Paul Giamatti: I wish I was a gunslinger in a spaghetti western [video]
In a nearly 20-year career in movies, Paul Giamatti has perfected a certain kind of on-screen persona: cerebral, misfit-y, a little superior.
He's so convincing playing these parts -- which include anxious cartoonist Harvey Pekar in "American Splendor" and oenophile Miles in "Sideways" -- that the world sometimes confuses the man for the character. "People are surprised I don't know much about wine," he says with a laugh. (They're less surprised he doesn't know much about boxing, he said, alluding to his role as James Braddock's manager in "Cinderella Man.")
As the sharp, sleazy but sympathetic Barney Panofsky in the new film "Barney's Version," Giamatti adds another complicated but compulsively watchable character to his repertoire -- a part that serves as a companion piece of sorts to his Miles turn in "Sideways." "There is some similarity in them both being prickly guys who act out on people in ways that you envy but [are also] wary of," Giamatti said during a conversation at the Four Seasons, excerpts of which you can watch above.

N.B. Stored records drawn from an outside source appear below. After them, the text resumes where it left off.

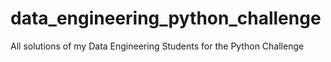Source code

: # data_engineering_python_challenge
All solutions of my Data Engineering Students for the Python Challenge
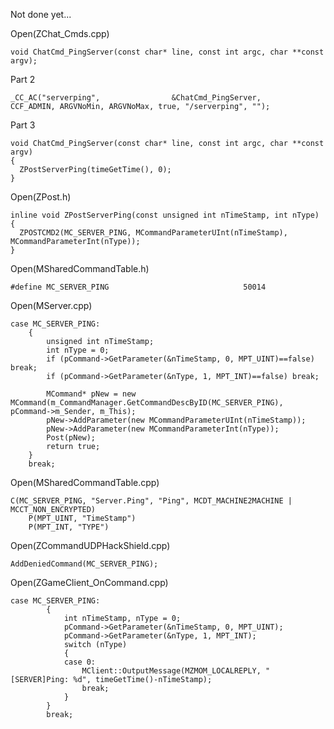 Not done yet...

Open(ZChat_Cmds.cpp) <br>

    void ChatCmd_PingServer(const char* line, const int argc, char **const argv);

Part 2

	_CC_AC("serverping",				&ChatCmd_PingServer,		CCF_ADMIN, ARGVNoMin, ARGVNoMax, true, "/serverping", "");

Part 3

    void ChatCmd_PingServer(const char* line, const int argc, char **const argv) 
    {
      ZPostServerPing(timeGetTime(), 0);
    }


Open(ZPost.h) <br>

    inline void ZPostServerPing(const unsigned int nTimeStamp, int nType)
    {
      ZPOSTCMD2(MC_SERVER_PING, MCommandParameterUInt(nTimeStamp), MCommandParameterInt(nType));
    }

Open(MSharedCommandTable.h) <br>

    #define MC_SERVER_PING								50014

Open(MServer.cpp) <br>

	case MC_SERVER_PING:
		{
			unsigned int nTimeStamp;
			int nType = 0;
			if (pCommand->GetParameter(&nTimeStamp, 0, MPT_UINT)==false) break;
			if (pCommand->GetParameter(&nType, 1, MPT_INT)==false) break;

			MCommand* pNew = new MCommand(m_CommandManager.GetCommandDescByID(MC_SERVER_PING), pCommand->m_Sender, m_This);
			pNew->AddParameter(new MCommandParameterUInt(nTimeStamp));
			pNew->AddParameter(new MCommandParameterInt(nType));
			Post(pNew);
			return true;
		}
		break;

Open(MSharedCommandTable.cpp) <br>

	C(MC_SERVER_PING, "Server.Ping", "Ping", MCDT_MACHINE2MACHINE | MCCT_NON_ENCRYPTED)
		P(MPT_UINT, "TimeStamp")
		P(MPT_INT, "TYPE")


Open(ZCommandUDPHackShield.cpp) <br>

	AddDeniedCommand(MC_SERVER_PING);


Open(ZGameClient_OnCommand.cpp) <br>
		
    case MC_SERVER_PING:
			{
				int nTimeStamp, nType = 0;
				pCommand->GetParameter(&nTimeStamp, 0, MPT_UINT);
				pCommand->GetParameter(&nType, 1, MPT_INT);
				switch (nType)
				{
				case 0:
					MClient::OutputMessage(MZMOM_LOCALREPLY, "[SERVER]Ping: %d", timeGetTime()-nTimeStamp);
					break;
				}
			}
			break;


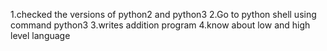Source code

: 1.checked the versions of python2 and python3
2.Go to python shell using command python3
3.writes addition program
4.know about low and high level language
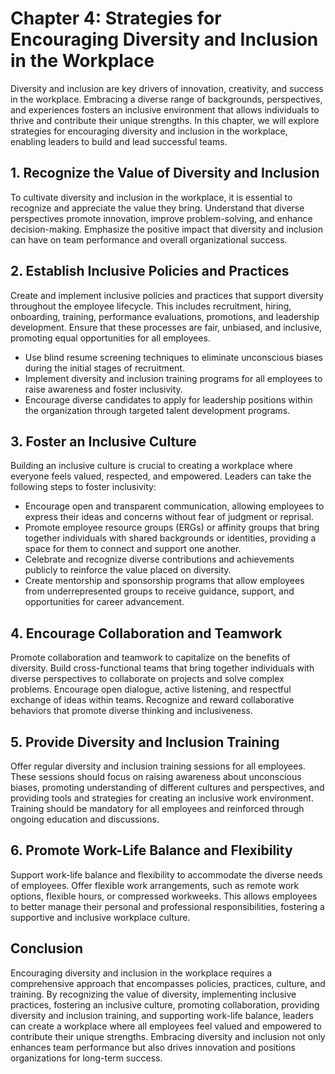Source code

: Chapter 4: Strategies for Encouraging Diversity and Inclusion in the Workplace
==============================================================================

Diversity and inclusion are key drivers of innovation, creativity, and success in the workplace. Embracing a diverse range of backgrounds, perspectives, and experiences fosters an inclusive environment that allows individuals to thrive and contribute their unique strengths. In this chapter, we will explore strategies for encouraging diversity and inclusion in the workplace, enabling leaders to build and lead successful teams.

**1. Recognize the Value of Diversity and Inclusion**
-----------------------------------------------------

To cultivate diversity and inclusion in the workplace, it is essential to recognize and appreciate the value they bring. Understand that diverse perspectives promote innovation, improve problem-solving, and enhance decision-making. Emphasize the positive impact that diversity and inclusion can have on team performance and overall organizational success.

**2. Establish Inclusive Policies and Practices**
-------------------------------------------------

Create and implement inclusive policies and practices that support diversity throughout the employee lifecycle. This includes recruitment, hiring, onboarding, training, performance evaluations, promotions, and leadership development. Ensure that these processes are fair, unbiased, and inclusive, promoting equal opportunities for all employees.

* Use blind resume screening techniques to eliminate unconscious biases during the initial stages of recruitment.
* Implement diversity and inclusion training programs for all employees to raise awareness and foster inclusivity.
* Encourage diverse candidates to apply for leadership positions within the organization through targeted talent development programs.

**3. Foster an Inclusive Culture**
----------------------------------

Building an inclusive culture is crucial to creating a workplace where everyone feels valued, respected, and empowered. Leaders can take the following steps to foster inclusivity:

* Encourage open and transparent communication, allowing employees to express their ideas and concerns without fear of judgment or reprisal.
* Promote employee resource groups (ERGs) or affinity groups that bring together individuals with shared backgrounds or identities, providing a space for them to connect and support one another.
* Celebrate and recognize diverse contributions and achievements publicly to reinforce the value placed on diversity.
* Create mentorship and sponsorship programs that allow employees from underrepresented groups to receive guidance, support, and opportunities for career advancement.

**4. Encourage Collaboration and Teamwork**
-------------------------------------------

Promote collaboration and teamwork to capitalize on the benefits of diversity. Build cross-functional teams that bring together individuals with diverse perspectives to collaborate on projects and solve complex problems. Encourage open dialogue, active listening, and respectful exchange of ideas within teams. Recognize and reward collaborative behaviors that promote diverse thinking and inclusiveness.

**5. Provide Diversity and Inclusion Training**
-----------------------------------------------

Offer regular diversity and inclusion training sessions for all employees. These sessions should focus on raising awareness about unconscious biases, promoting understanding of different cultures and perspectives, and providing tools and strategies for creating an inclusive work environment. Training should be mandatory for all employees and reinforced through ongoing education and discussions.

**6. Promote Work-Life Balance and Flexibility**
------------------------------------------------

Support work-life balance and flexibility to accommodate the diverse needs of employees. Offer flexible work arrangements, such as remote work options, flexible hours, or compressed workweeks. This allows employees to better manage their personal and professional responsibilities, fostering a supportive and inclusive workplace culture.

**Conclusion**
--------------

Encouraging diversity and inclusion in the workplace requires a comprehensive approach that encompasses policies, practices, culture, and training. By recognizing the value of diversity, implementing inclusive practices, fostering an inclusive culture, promoting collaboration, providing diversity and inclusion training, and supporting work-life balance, leaders can create a workplace where all employees feel valued and empowered to contribute their unique strengths. Embracing diversity and inclusion not only enhances team performance but also drives innovation and positions organizations for long-term success.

Giamatti next plays a man with some complications of his own to deal with when he tackles the part of Federal Reserve Chairman Ben Bernanke in the HBO film "Too Big to Fail." But don't count on only seeing Giamatti as an egghead type, at least not if he has anything to say about it.
"I'd love to play Charles Bronson in 'Once Upon a Time in the West,' " he said, when asked what part he would choose if he could play any role in history. "Or one of these other movies I loved as a kid, like Lee Marvin In 'The Dirty Dozen.' " We suppose people would then ask him what it's like to be an ex-con fighting Nazis.